This page part of the Wallowa County AGHP Site
My thanks to the Duckett family of Prineville for giving permission to put this on the Wallowa County page!
ARMEL LEE DUCKETT A.L. - AL - DUCK
Born near Cassville, Missouri, County Seat of Berry
County, near the Arkansas border, in the Ozarks or Flint Hills, 18 Sept 1894 to
Georgia Florence Campbell Duckett of Georgia and William H. Duckett of Alabama.

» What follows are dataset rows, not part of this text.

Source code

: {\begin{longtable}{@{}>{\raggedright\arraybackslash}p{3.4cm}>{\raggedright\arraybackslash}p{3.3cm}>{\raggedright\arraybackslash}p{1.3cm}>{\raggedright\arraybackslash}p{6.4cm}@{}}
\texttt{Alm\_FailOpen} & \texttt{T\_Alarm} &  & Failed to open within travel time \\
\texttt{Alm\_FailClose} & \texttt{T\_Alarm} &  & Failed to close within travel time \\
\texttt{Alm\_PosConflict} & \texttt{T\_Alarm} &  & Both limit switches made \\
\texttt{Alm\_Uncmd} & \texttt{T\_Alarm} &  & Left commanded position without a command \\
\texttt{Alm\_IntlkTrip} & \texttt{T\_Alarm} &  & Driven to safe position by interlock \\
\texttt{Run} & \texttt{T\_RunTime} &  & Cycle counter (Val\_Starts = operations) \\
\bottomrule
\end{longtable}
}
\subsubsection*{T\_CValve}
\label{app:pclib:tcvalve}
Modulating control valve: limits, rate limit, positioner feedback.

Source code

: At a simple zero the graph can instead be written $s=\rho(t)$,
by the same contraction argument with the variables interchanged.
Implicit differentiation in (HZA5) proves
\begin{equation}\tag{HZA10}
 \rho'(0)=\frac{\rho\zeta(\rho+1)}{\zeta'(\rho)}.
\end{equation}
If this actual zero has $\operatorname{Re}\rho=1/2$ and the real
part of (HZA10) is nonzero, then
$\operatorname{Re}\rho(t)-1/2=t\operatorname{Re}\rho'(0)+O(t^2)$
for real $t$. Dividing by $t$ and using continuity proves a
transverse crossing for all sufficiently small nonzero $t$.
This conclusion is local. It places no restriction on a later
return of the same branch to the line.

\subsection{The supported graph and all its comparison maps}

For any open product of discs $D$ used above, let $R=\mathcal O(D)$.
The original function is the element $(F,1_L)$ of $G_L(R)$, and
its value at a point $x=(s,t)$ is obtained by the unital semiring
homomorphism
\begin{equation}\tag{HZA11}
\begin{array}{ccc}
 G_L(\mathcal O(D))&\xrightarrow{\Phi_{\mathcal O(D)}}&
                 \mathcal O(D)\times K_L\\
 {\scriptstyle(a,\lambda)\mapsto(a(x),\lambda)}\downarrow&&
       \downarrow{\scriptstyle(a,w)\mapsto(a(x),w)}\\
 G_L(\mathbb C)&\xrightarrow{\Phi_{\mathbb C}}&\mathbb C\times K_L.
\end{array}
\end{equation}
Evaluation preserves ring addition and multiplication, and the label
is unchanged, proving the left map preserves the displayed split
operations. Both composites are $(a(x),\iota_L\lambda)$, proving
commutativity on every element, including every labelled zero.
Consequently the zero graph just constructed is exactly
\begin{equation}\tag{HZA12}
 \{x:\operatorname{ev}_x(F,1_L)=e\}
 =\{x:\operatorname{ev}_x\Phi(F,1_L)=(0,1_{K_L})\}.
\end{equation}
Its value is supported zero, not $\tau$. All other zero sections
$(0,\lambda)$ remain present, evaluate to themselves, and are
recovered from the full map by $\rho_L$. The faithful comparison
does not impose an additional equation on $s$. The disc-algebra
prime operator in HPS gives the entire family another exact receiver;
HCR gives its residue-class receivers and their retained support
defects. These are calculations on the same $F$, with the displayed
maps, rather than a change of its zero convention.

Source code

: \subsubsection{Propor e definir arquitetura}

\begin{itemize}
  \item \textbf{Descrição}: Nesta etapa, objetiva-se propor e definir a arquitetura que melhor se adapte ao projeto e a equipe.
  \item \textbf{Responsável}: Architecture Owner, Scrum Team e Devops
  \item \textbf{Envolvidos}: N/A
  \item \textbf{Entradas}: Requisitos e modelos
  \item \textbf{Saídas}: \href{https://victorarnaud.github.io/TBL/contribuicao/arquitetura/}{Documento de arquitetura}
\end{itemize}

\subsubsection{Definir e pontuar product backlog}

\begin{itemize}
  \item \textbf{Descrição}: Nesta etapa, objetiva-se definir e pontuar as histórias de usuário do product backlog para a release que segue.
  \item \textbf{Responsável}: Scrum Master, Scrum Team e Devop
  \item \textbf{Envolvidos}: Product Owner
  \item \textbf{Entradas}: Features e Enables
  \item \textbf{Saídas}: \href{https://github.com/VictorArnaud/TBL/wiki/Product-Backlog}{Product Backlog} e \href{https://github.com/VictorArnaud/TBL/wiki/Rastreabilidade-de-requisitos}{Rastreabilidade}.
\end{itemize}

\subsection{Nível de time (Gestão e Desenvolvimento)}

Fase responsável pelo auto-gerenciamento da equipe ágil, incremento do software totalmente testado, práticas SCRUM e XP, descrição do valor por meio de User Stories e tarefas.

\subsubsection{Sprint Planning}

I have some memories of this part of the state, even though we migrated to Jasper County, by covered wagon, when I was just four years old; where I spent most of my childhood days. I was the third member of a family of thirteen children of which seven were girls and six were boys. The first child, a girl, passed away in infancy. Each child was born approximately two years apart. Coming as I did from a family of this size, I hold many memories too numerous to mention here. During my time here, at a fairly early age, I was lucky enough to get together some blacksmith tools. I also had a good blacksmith as a close neighbor where I spent most of the rainy days and learned to open- forge weld, temper, and many other tricks of the trade.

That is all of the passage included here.